[GIVEN INFORMATION — start]
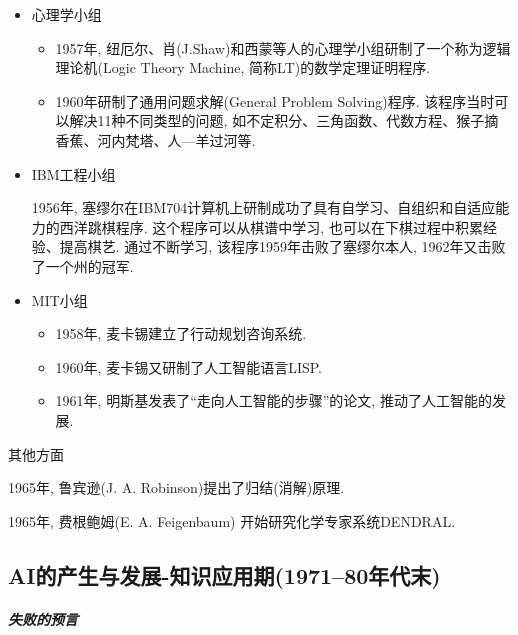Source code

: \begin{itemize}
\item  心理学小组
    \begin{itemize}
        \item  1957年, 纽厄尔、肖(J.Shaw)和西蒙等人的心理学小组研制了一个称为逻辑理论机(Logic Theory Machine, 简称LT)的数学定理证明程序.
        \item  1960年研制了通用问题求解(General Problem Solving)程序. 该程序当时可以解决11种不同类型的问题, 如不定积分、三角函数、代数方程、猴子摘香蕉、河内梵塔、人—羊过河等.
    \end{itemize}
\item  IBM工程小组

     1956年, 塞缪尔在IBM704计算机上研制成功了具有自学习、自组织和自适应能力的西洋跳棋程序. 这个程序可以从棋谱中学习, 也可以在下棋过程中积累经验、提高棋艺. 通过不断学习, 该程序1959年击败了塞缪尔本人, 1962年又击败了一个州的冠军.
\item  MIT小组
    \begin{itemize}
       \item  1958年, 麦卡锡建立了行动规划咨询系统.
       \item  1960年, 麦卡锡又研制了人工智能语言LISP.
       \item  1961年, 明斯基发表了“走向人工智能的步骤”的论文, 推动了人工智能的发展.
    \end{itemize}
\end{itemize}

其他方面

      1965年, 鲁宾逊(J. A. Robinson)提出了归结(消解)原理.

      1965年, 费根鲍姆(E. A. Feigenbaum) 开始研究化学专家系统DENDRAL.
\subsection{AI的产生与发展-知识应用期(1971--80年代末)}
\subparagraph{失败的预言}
[GIVEN INFORMATION — finish]
[GIVEN INFORMATION — start]
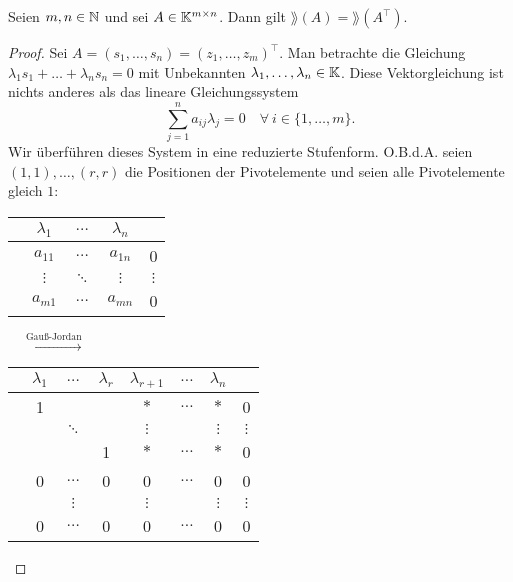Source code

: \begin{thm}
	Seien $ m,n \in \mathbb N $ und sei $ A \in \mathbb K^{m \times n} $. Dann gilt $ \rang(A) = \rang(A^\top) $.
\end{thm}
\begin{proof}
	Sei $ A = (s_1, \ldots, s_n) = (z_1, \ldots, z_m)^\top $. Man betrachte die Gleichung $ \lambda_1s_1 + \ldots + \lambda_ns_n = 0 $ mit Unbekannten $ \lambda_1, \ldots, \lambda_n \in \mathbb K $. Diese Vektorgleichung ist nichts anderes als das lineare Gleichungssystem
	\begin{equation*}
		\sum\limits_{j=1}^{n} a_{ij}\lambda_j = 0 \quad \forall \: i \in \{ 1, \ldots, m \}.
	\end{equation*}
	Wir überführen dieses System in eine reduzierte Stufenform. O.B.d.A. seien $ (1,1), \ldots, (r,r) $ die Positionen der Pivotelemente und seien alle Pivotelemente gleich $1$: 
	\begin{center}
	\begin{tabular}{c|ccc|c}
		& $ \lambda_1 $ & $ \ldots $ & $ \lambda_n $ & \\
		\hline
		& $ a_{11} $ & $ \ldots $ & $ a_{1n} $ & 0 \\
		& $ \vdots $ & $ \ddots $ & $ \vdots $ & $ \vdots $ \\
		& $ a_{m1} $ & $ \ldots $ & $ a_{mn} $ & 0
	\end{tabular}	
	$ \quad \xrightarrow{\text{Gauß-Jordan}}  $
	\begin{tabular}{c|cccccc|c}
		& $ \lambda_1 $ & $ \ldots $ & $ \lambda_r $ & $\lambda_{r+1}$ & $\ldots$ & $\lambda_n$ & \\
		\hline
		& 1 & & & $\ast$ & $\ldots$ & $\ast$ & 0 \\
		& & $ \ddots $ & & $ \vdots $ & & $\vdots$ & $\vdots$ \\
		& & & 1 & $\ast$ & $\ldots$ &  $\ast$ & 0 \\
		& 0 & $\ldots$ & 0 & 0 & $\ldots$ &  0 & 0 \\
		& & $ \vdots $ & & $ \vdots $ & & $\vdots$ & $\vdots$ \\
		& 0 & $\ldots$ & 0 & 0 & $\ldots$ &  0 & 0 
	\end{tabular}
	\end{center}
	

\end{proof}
[GIVEN INFORMATION — finish]
[GIVEN INFORMATION — start]
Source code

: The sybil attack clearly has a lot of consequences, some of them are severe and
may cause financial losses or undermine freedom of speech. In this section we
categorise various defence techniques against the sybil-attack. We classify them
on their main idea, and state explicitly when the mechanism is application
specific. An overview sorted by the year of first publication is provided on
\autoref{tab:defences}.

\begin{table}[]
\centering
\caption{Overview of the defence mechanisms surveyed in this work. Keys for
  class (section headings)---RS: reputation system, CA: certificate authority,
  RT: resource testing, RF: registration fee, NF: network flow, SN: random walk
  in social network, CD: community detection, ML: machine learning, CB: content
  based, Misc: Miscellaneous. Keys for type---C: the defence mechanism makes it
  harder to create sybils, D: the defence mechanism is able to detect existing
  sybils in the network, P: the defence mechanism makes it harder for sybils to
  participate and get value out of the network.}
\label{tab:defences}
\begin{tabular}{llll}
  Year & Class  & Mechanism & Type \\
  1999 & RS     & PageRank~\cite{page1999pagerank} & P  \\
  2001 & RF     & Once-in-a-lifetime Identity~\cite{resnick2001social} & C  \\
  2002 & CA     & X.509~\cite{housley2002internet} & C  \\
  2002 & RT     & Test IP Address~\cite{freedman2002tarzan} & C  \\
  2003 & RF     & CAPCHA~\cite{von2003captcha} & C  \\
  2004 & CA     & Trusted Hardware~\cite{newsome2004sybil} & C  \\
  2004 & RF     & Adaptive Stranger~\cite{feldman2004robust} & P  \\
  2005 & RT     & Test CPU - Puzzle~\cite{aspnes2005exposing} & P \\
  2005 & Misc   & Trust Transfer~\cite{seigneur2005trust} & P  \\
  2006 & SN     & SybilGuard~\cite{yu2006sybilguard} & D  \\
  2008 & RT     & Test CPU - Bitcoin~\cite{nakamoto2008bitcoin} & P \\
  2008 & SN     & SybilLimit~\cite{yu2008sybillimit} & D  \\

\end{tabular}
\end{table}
[GIVEN INFORMATION — finish]
→ WORK INSTRUCTION: All lines that contain the word "defences" must be copied from the records above.

→ SOLVED PROBLEM:
\autoref{tab:defences}.
\label{tab:defences}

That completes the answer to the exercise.